To begin with, the bulk of the book is a fairly straightforward description of terrorism during the 90s: what happened, how we responded, how we eventually put the al-Qaeda pieces together, and what kinds of institutional problems prevented a more effective response. It is largely concerned with Clarke's efforts to get official Washington to take terrorism seriously — he is scathing toward the FBI and the military, and only slightly less so toward the CIA — and there's not much question that during this period Clarke was fundamentally nonpartisan, mostly just a bulldog who was obsessed with terrorism and frequently upset that the rest of the world didn't share his obsession.
So what was it that seemingly turned him into a Democratic partisan? ...
Although Clarke says he was "beyond mad" at Clinton for failing to keep his zipper shut, he became flatly infuriated with the recklessness of his conservative opposition:
I was angrier, almost incredulous, that the bitterness of Clinton's enemies knew no bounds, that they intended to hurt not just Clinton but the country by turning the President's personal problem into a global, public circus for their own political ends. Now I feared that the timing of the President's interrogation about the scandal, August 17, would get in the way of our hitting the al Qaeda meeting.
....Our response to two deadly terroist attacks was an attempt to wipe out al Qaeda leadership, yet it quickly became grist for the right-wing talk radio mill and part of the Get Clinton campaign. That reaction made it more difficult to get approval for follow-up attacks on al Qaeda, such as my later attempts to persuade the Principals to forget about finding bin Laden and just bomb the training camps.
For a true believer like Clarke, the partisan posturing in response to what he thought was the most important problem facing our country must have convinced him that many Republicans simply didn't take national security seriously. And what he saw when Bush took office must have convinced him even further:
- Although neither administration ended up hitting back as hard as Clarke wanted, he makes it clear that at least the Clinton team considered it a high priority. The Bush team was more interested in missile defense and relations with China.
- Even though the Clinton and Bush policies ended up being largely the same prior to 9/11 — Condi Rice's denials notwithstanding — Clarke believes the Clinton team was better at execution. Several terrorist plots were foiled in December 1999 due to a heightened alert status approved by Clinton, and he thinks 9/11 could have been foiled too if the Bush team had adopted the same approach in the summer of 2001.
- Finally, there was Bush's post-9/11 response.
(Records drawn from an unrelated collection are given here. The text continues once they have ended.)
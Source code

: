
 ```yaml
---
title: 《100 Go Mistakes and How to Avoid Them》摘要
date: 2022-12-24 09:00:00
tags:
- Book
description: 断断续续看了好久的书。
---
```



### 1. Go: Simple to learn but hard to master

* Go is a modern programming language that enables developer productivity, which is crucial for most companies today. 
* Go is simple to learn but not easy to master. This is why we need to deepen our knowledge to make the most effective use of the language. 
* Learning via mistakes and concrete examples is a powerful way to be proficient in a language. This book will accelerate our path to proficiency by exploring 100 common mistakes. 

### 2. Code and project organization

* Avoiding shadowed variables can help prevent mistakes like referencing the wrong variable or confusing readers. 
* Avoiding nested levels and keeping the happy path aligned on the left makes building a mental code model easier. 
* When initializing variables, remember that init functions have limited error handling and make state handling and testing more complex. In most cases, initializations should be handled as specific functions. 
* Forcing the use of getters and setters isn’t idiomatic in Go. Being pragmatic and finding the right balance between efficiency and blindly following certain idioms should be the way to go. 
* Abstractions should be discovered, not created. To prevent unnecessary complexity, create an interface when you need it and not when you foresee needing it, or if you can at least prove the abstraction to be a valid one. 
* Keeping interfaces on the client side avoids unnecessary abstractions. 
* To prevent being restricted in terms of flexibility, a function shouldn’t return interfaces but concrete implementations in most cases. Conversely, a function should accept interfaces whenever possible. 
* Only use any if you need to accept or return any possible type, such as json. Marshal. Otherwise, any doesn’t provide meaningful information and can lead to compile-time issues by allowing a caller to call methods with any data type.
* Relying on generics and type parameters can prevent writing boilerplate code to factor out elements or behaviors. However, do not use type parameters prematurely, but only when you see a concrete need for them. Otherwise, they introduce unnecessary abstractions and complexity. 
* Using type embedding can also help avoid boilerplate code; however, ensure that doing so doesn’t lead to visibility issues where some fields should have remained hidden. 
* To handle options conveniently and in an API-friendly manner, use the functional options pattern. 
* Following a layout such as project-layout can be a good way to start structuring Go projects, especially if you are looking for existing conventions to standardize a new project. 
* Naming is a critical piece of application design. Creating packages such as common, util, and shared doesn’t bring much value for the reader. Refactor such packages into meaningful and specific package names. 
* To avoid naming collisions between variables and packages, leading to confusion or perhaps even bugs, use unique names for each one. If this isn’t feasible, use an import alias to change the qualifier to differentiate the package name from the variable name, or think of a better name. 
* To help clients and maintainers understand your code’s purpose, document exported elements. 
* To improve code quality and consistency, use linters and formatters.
Clarke believes that the Bush team failed to understand that al-Qaeda was something fundamentally new. "You give bin Laden too much credit," Paul Wolfowitz said in an April 2000 meeting. "He could not do all these things...without a state sponsor." As a result of this belief, after 9/11 the Bush team wanted to go after Iraq while Clarke wanted to go directly after al-Qaeda."
During the Clinton years the problem was one of turning a battleship, but he felt that at least everyone took it seriously and helped to push. Then in January 2001 he suddenly found himself working for an administration that didn't take terrorism seriously, didn't execute well even when they did acknowledge the problem, and then after 9/11 remained so stubbornly ignorant of al-Qaeda's aims that they played directly into its hands.
I won't have time to give a read myself, so please forward any thorough reviews you come across. I wouldn't mind seeing a few from Repubs that actually address what's in the book. This partisan mess like Frist's shameless display last week is old. Funy for Frist to throw out the perjury claim, and then admit he hasn't read transcripts from the Congressional hearings. Let's have arguments, not schoolyard name calling.